A PEC da escala 61, que já recebeu aprovação da Câmara, está parada no Senado há um mês, aguardando o despacho de Alcolumbre. Em resposta às críticas, o presidente do Senado declarou que não aceitará intimidações ou ameaças relacionadas à tramitação da proposta, enfatizando que a definição da pauta é uma prerrogativa da Presidência do Senado.
Alcolumbre, em nota à imprensa, ressaltou que ameaças e tentativas de constrangimento institucional não aceleram a tramitação das matérias e apenas afrontam a independência dos Poderes. O senador também mencionou que já discutiu o tema com a líder do governo no Senado, Teresa Leitão (PT-PE), e representantes de centrais sindicais.

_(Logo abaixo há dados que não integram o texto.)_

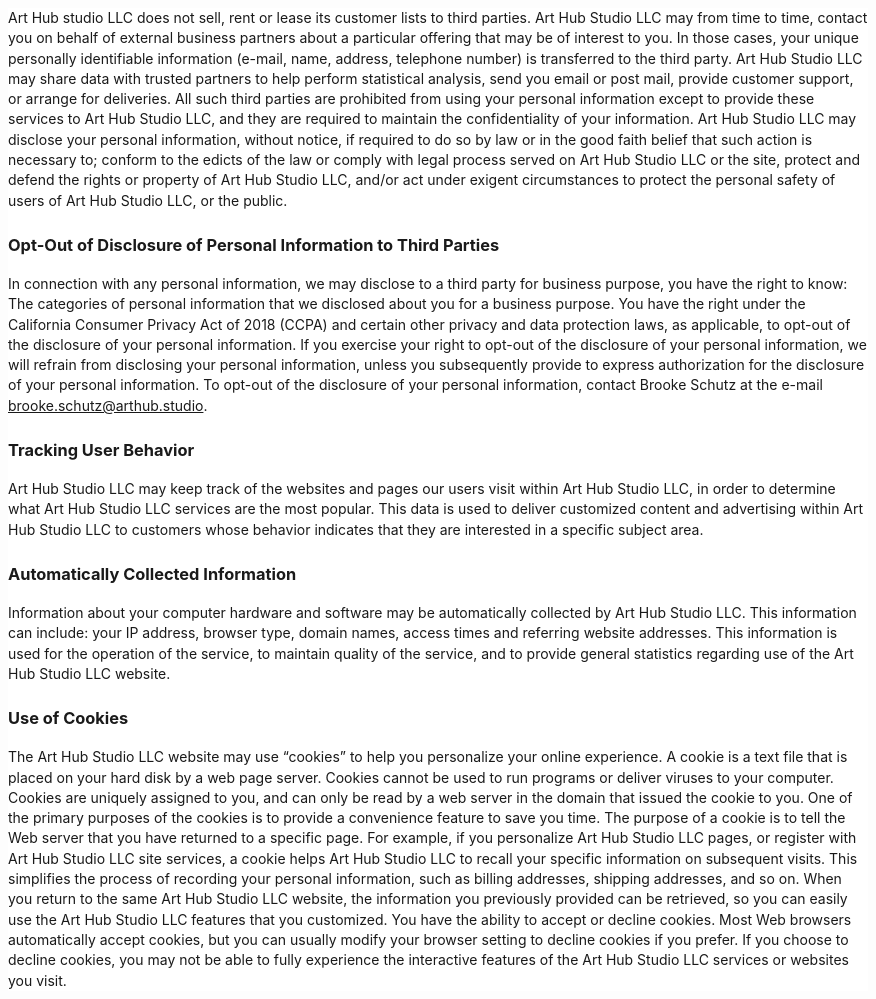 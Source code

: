 Art Hub studio LLC does not sell, rent or lease its customer lists to third parties. Art Hub Studio LLC may from time to time, contact you on behalf of external business partners about a particular offering that may be of interest to you. In those cases, your unique personally identifiable information (e-mail, name, address, telephone number) is transferred to the third party. Art Hub Studio LLC may share data with trusted partners to help perform statistical analysis, send you email or post mail, provide customer support, or arrange for deliveries. All such third parties are prohibited from using your personal information except to provide these services to Art Hub Studio LLC, and they are required to maintain the confidentiality of your information. Art Hub Studio LLC may disclose your personal information, without notice, if required to do so by law or in the good faith belief that such action is necessary to; conform to the edicts of the law or comply with legal process served on Art Hub Studio LLC or the site, protect and defend the rights or property of Art Hub Studio LLC, and/or act under exigent circumstances to protect the personal safety of users of Art Hub Studio LLC, or the public.

### Opt-Out of Disclosure of Personal Information to Third Parties
In connection with any personal information, we may disclose to a third party for business purpose, you have the right to know: The categories of personal information that we disclosed about you for a business purpose. You have the right under the California Consumer Privacy Act of 2018 (CCPA) and certain other privacy and data protection laws, as applicable, to opt-out of the disclosure of your personal information. If you exercise your right to opt-out of the disclosure of your personal information, we will refrain from disclosing your personal information, unless you subsequently provide to express authorization for the disclosure of your personal information. To opt-out of the disclosure of your personal information, contact Brooke Schutz at the e-mail brooke.schutz@arthub.studio.

### Tracking User Behavior
Art Hub Studio LLC may keep track of the websites and pages our users visit within Art Hub Studio LLC, in order to determine what Art Hub Studio LLC services are the most popular. This data is used to deliver customized content and advertising within Art Hub Studio LLC to customers whose behavior indicates that they are interested in a specific subject area.

### Automatically Collected Information
Information about your computer hardware and software may be automatically collected by Art Hub Studio LLC. This information can include: your IP address, browser type, domain names, access times and referring website addresses. This information is used for the operation of the service, to maintain quality of the service, and to provide general statistics regarding use of the Art Hub Studio LLC website.

### Use of Cookies
The Art Hub Studio LLC website may use “cookies” to help you personalize your online experience. A cookie is a text file that is placed on your hard disk by a web page server. Cookies cannot be used to run programs or deliver viruses to your computer. Cookies are uniquely assigned to you, and can only be read by a web server in the domain that issued the cookie to you. One of the primary purposes of the cookies is to provide a convenience feature to save you time. The purpose of a cookie is to tell the Web server that you have returned to a specific page. For example, if you personalize Art Hub Studio LLC pages, or register with Art Hub Studio LLC site services, a cookie helps Art Hub Studio LLC to recall your specific information on subsequent visits. This simplifies the process of recording your personal information, such as billing addresses, shipping addresses, and so on. When you return to the same Art Hub Studio LLC website, the information you previously provided can be retrieved, so you can easily use the Art Hub Studio LLC features that you customized. You have the ability to accept or decline cookies. Most Web browsers automatically accept cookies, but you can usually modify your browser setting to decline cookies if you prefer. If you choose to decline cookies, you may not be able to fully experience the interactive features of the Art Hub Studio LLC services or websites you visit.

A PEC chegou ao Senado no final de maio e, até o momento, não há previsão de discussão apressada. Alcolumbre afirmou que, se necessário, mudanças poderão ser feitas no texto e que não pautará projetos que aumentem ou fixem pisos salariais devido aos impactos nas contas públicas. “Não tenho previsão de deliberação de nenhum desses pisos na pauta do Senado”, afirmou, referindo-se a propostas que visam estabelecer um piso salarial de R$ 3.036 para garis e margaridas, em meio a críticas sobre a disparidade de tratamento entre diferentes categorias profissionais.